— What is being asked —
Copy exactly the lines that run from the line containing "# Ejercicio Cardio" to the end of the material below, both ends included.
*** Entries supplied ***
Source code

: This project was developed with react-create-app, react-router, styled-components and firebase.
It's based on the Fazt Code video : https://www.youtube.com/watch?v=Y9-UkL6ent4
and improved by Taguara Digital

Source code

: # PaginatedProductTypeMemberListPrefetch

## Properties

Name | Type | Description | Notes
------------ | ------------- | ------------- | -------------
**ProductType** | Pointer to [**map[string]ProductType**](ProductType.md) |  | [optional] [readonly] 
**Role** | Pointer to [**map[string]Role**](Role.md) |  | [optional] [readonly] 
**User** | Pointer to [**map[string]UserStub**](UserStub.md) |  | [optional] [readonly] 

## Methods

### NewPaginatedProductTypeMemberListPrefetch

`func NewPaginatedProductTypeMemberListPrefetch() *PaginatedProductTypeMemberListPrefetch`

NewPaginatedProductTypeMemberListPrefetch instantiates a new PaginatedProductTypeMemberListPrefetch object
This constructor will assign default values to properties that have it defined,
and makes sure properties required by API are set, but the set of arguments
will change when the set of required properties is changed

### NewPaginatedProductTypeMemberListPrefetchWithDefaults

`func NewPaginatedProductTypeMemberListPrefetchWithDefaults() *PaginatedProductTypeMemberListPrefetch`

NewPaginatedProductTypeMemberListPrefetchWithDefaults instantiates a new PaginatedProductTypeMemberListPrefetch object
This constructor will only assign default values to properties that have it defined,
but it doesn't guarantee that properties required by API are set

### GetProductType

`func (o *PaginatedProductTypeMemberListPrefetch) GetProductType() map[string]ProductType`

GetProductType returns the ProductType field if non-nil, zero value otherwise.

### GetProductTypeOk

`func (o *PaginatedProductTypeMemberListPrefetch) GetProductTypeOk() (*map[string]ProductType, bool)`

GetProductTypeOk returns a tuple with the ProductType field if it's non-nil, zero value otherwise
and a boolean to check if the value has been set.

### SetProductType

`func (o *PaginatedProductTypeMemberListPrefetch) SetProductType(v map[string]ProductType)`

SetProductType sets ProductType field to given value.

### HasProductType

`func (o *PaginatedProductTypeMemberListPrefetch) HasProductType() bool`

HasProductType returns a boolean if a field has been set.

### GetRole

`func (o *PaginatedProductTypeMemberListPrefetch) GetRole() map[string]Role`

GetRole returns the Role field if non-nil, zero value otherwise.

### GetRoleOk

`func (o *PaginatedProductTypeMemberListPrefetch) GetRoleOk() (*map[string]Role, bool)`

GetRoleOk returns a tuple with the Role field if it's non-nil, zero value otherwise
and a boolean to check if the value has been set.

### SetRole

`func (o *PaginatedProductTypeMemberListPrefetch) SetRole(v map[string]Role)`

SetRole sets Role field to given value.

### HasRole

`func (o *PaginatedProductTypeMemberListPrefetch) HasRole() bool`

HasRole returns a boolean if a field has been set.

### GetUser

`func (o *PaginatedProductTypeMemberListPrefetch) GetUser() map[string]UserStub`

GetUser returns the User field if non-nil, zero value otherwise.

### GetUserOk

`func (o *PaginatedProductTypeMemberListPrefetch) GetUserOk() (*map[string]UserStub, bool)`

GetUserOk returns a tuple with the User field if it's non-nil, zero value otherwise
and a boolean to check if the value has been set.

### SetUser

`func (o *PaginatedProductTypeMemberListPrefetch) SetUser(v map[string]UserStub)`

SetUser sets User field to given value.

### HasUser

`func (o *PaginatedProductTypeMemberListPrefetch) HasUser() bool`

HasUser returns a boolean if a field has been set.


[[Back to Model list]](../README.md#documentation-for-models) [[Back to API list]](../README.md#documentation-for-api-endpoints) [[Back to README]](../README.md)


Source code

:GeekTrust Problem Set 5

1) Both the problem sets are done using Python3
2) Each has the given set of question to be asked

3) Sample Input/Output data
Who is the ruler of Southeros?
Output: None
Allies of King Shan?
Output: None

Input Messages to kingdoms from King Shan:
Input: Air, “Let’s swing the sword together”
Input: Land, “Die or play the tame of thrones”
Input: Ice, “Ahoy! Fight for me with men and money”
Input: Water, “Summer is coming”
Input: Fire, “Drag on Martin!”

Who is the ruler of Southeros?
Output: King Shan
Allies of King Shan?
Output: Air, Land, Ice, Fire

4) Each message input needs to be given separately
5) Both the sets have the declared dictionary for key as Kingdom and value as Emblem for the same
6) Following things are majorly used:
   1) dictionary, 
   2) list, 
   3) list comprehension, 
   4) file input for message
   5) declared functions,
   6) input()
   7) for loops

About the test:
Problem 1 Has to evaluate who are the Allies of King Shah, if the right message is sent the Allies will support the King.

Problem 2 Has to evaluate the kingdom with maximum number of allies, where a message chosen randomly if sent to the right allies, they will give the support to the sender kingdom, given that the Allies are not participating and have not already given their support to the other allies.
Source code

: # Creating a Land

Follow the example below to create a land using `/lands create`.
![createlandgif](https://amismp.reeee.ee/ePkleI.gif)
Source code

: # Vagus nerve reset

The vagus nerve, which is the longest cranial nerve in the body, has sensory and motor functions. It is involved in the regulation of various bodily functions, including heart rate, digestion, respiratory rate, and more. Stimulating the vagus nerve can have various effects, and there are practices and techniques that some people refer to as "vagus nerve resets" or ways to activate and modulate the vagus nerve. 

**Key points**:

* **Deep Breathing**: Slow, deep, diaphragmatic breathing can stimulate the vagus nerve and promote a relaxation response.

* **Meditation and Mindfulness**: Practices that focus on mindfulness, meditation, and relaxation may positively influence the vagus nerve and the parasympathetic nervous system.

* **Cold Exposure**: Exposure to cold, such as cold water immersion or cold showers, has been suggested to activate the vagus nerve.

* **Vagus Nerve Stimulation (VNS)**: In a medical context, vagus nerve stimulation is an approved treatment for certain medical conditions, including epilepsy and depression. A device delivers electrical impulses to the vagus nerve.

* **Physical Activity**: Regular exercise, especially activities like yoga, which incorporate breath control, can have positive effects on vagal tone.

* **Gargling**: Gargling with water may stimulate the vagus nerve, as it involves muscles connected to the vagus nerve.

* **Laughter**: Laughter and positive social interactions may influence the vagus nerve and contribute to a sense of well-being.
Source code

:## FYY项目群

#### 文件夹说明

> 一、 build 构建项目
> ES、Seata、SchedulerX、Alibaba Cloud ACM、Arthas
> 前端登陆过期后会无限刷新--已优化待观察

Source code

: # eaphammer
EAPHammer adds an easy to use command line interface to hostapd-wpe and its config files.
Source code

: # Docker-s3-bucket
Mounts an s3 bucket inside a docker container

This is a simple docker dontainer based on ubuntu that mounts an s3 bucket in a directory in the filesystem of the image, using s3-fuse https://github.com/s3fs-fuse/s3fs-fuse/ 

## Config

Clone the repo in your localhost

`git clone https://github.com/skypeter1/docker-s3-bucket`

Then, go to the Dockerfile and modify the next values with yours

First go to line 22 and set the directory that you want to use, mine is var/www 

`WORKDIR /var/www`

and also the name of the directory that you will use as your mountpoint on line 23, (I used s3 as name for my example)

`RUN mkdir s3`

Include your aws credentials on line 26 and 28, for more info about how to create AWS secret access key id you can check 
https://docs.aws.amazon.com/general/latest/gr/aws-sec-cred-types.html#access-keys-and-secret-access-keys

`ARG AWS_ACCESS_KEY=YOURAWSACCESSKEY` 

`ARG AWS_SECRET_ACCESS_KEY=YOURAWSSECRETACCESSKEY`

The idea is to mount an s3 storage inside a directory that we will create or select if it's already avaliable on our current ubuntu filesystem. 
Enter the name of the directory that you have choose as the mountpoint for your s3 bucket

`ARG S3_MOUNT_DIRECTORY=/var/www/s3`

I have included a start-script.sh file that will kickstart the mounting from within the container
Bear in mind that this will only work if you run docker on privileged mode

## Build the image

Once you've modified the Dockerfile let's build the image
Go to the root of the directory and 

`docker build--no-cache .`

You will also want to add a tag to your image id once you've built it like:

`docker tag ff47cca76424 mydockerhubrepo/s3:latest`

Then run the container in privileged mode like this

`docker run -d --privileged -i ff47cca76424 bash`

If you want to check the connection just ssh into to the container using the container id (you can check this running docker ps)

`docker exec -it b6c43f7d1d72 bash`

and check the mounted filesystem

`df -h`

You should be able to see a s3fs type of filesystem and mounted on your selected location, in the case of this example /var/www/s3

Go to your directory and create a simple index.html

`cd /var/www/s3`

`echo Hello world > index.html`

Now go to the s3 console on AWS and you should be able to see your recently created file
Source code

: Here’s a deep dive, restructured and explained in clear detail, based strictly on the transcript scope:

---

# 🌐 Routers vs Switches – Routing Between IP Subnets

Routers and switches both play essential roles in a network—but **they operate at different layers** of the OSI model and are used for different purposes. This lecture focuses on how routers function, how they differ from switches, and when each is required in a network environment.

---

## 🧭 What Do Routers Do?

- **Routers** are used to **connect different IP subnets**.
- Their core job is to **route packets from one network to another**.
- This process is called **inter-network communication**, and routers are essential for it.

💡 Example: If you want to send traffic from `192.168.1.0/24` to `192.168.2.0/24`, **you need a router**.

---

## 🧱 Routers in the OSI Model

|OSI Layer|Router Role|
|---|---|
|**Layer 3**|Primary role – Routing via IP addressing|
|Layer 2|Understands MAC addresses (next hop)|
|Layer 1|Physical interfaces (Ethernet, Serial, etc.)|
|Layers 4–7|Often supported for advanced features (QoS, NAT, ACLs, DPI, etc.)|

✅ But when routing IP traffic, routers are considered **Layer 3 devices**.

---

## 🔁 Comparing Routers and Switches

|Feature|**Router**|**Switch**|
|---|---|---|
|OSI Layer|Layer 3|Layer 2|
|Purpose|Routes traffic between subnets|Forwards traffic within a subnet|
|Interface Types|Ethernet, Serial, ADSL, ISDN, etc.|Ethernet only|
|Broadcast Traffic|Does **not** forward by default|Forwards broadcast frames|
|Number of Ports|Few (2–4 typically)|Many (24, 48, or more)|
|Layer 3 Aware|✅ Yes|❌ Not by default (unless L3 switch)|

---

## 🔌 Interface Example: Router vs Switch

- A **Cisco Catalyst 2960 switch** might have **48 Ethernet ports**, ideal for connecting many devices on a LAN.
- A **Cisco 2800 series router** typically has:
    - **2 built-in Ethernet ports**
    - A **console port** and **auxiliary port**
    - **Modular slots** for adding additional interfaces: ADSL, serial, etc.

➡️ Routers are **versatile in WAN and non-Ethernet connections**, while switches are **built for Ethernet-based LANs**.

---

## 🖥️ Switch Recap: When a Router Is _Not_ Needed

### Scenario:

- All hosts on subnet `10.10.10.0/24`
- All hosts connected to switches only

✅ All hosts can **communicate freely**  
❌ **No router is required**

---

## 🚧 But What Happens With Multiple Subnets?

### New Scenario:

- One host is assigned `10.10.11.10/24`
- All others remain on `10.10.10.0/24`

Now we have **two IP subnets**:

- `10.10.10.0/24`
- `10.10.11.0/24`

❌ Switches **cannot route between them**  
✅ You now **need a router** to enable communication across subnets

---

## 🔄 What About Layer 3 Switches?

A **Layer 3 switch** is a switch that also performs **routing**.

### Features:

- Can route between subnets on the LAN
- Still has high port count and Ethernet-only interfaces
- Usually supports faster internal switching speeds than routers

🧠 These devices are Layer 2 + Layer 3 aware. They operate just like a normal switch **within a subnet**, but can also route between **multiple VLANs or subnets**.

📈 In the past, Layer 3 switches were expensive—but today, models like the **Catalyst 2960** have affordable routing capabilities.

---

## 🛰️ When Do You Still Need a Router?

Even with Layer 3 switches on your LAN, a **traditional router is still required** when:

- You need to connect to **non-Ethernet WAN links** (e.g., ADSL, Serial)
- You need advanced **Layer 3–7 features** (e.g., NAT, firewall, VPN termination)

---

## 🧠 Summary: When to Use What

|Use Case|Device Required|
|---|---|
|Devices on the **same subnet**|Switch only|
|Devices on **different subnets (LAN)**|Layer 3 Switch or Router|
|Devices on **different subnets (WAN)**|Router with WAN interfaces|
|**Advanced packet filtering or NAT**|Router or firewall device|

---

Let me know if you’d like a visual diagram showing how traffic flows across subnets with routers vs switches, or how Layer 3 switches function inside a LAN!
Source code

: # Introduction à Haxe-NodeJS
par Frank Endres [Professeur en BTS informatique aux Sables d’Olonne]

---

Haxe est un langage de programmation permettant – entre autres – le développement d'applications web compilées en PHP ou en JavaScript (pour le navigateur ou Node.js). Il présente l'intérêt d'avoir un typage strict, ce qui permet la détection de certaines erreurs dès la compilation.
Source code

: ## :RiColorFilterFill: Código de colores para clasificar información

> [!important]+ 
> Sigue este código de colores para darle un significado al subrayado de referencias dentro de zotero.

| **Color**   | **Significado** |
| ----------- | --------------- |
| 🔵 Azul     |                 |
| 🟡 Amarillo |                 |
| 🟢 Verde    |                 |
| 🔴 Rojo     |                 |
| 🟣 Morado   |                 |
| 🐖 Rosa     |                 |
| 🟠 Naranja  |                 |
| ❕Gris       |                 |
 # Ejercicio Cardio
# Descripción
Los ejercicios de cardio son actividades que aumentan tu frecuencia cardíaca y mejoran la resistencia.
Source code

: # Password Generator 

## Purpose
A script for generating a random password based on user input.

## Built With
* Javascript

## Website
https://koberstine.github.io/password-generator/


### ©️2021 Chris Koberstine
*** End of Entries supplied ***
— Solution to this exercise —
 # Ejercicio Cardio
# Descripción
Los ejercicios de cardio son actividades que aumentan tu frecuencia cardíaca y mejoran la resistencia.
Source code

: # Password Generator 

## Purpose
A script for generating a random password based on user input.

## Built With
* Javascript

## Website
https://koberstine.github.io/password-generator/


### ©️2021 Chris Koberstine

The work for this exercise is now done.